TASK DETAILS: Omitting the pictures, output all of the records precisely as written.

RECORD EXTRACTS:
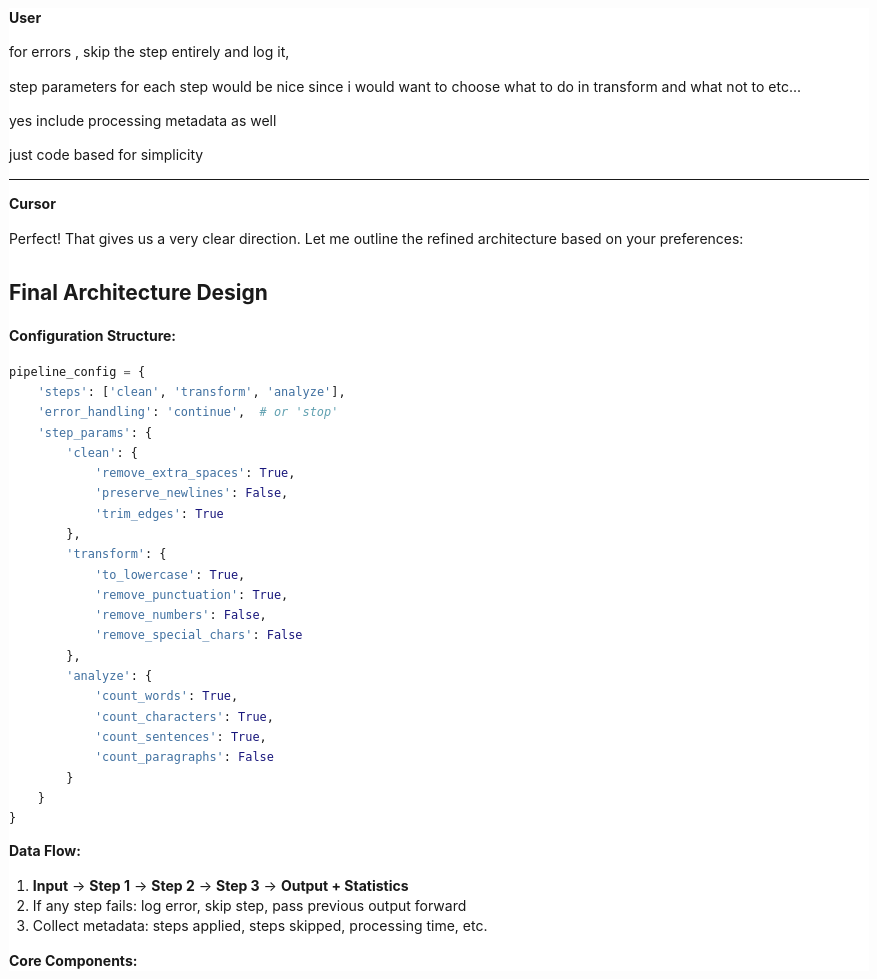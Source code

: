 
**User**

for errors , skip the step entirely and log it,

step parameters for each step would be nice since i would want to choose what to do in transform and what not to etc...

yes include processing metadata as well

just code based for simplicity



---

**Cursor**

Perfect! That gives us a very clear direction. Let me outline the refined architecture based on your preferences:

## Final Architecture Design

**Configuration Structure:**
```python
pipeline_config = {
    'steps': ['clean', 'transform', 'analyze'],
    'error_handling': 'continue',  # or 'stop'
    'step_params': {
        'clean': {
            'remove_extra_spaces': True,
            'preserve_newlines': False,
            'trim_edges': True
        },
        'transform': {
            'to_lowercase': True,
            'remove_punctuation': True,
            'remove_numbers': False,
            'remove_special_chars': False
        },
        'analyze': {
            'count_words': True,
            'count_characters': True,
            'count_sentences': True,
            'count_paragraphs': False
        }
    }
}
```

**Data Flow:**
1. **Input** → **Step 1** → **Step 2** → **Step 3** → **Output + Statistics**
2. If any step fails: log error, skip step, pass previous output forward
3. Collect metadata: steps applied, steps skipped, processing time, etc.

**Core Components:**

SOLUTION:
Source code

: 
**User**

for errors , skip the step entirely and log it,

step parameters for each step would be nice since i would want to choose what to do in transform and what not to etc...

yes include processing metadata as well

just code based for simplicity



---

**Cursor**

Perfect! That gives us a very clear direction. Let me outline the refined architecture based on your preferences:

## Final Architecture Design

**Configuration Structure:**
```python
pipeline_config = {
    'steps': ['clean', 'transform', 'analyze'],
    'error_handling': 'continue',  # or 'stop'
    'step_params': {
        'clean': {
            'remove_extra_spaces': True,
            'preserve_newlines': False,
            'trim_edges': True
        },
        'transform': {
            'to_lowercase': True,
            'remove_punctuation': True,
            'remove_numbers': False,
            'remove_special_chars': False
        },
        'analyze': {
            'count_words': True,
            'count_characters': True,
            'count_sentences': True,
            'count_paragraphs': False
        }
    }
}
```

**Data Flow:**
1. **Input** → **Step 1** → **Step 2** → **Step 3** → **Output + Statistics**
2. If any step fails: log error, skip step, pass previous output forward
3. Collect metadata: steps applied, steps skipped, processing time, etc.

**Core Components:**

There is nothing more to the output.